Much ado about signs
We think the ruckus about signs has been a little out of control in Camden during the weeks leading up to the election. And are we the only ones that see the irony of using roadside signs to encourage residents to vote against an ordinance regarding signs? While we don't deny everyone has a right to their own opinion and vision for the future of Camden, we disagree that the minor changes to the sign ordinance will turn this quaint Midcoast town into the Jersey Shore.
Not surprisingly, business owners urged people to support the changes. After all, businesses often depend on signs to direct people to their location; who can blame them if they want their signs to be a little more noticeable?
We also can understand the opposing stance — Camden is a beautiful place. Sidewalks are easy to navigate without signs to duck under or sandwich boards to veer around.
The few small tweaks to the sign ordinance will allow small home-base businesses to put up an easier-to-read sign and if business is good, it's good for the local economy.
And speaking of signs, there still remain a number of political signs on roadsides that should already have been removed under state law.

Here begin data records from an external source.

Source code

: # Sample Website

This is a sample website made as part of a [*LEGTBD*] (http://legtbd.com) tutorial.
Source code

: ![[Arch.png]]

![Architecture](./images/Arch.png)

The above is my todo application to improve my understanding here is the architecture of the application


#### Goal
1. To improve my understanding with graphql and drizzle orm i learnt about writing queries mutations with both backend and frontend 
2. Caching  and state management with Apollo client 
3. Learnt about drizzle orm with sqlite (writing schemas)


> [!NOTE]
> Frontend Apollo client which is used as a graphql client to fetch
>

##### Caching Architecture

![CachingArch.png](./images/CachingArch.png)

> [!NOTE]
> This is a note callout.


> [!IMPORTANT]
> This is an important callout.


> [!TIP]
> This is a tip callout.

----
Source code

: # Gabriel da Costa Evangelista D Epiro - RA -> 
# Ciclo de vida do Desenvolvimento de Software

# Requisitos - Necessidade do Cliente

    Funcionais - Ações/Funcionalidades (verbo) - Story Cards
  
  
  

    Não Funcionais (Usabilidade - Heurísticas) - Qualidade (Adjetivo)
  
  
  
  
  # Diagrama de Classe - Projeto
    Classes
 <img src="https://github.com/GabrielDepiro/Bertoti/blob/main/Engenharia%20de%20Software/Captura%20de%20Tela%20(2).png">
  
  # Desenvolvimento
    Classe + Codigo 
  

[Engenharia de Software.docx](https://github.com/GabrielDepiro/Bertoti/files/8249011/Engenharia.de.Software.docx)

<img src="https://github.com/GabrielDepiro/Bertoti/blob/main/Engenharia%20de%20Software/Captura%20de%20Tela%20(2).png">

Cooking with gas is not always a good thing
The Maine State Fire Marshal’s Office is advising homeowners never to use a flammable liquid to start a wood stove. This advice came following a fire in Augusta Saturday morning, Nov. 10, that seriously burned the homeowner, who used gasoline to start a woodstove inside the porch of his home.
State Fire Marshal Joe Thomas said, "Homeowners should never use a flammable liquid to start a wood stove fire because the vapors are explosive and cause a fireball. Only paper and kindling should be used to start a wood stove."
Gasoline has a tendency to explode, so please be careful this winter and use all reasonable precautions. If you have any questions at all, call your local fire chief and ask what you should do. We're sure he or she would rather field that call than come out to your house in the middle of the night to put out a fire.
We have also heard some recent incidents involving carbon monoxide buildups in local homes caused by faulty heaters. Make sure you have a working carbon monoxide detector with fresh batteries to keep your family safe and have your furnace maintained regularly.
Don't take chances using an uninspected chimney or unsafe wood-burning appliance because you run out of heating fuel. There is financial help available to help fill oil or propane tanks or even, in some cases, to financially assist with furnace repairs.
Another thing to consider is renter's insurance for those that may not own the place in which they live. Renter's insurance helps replace belongings in a similar way to homeowner's insurance.
While taking precautions can't prevent every fire, steps to protect your family are well worth it.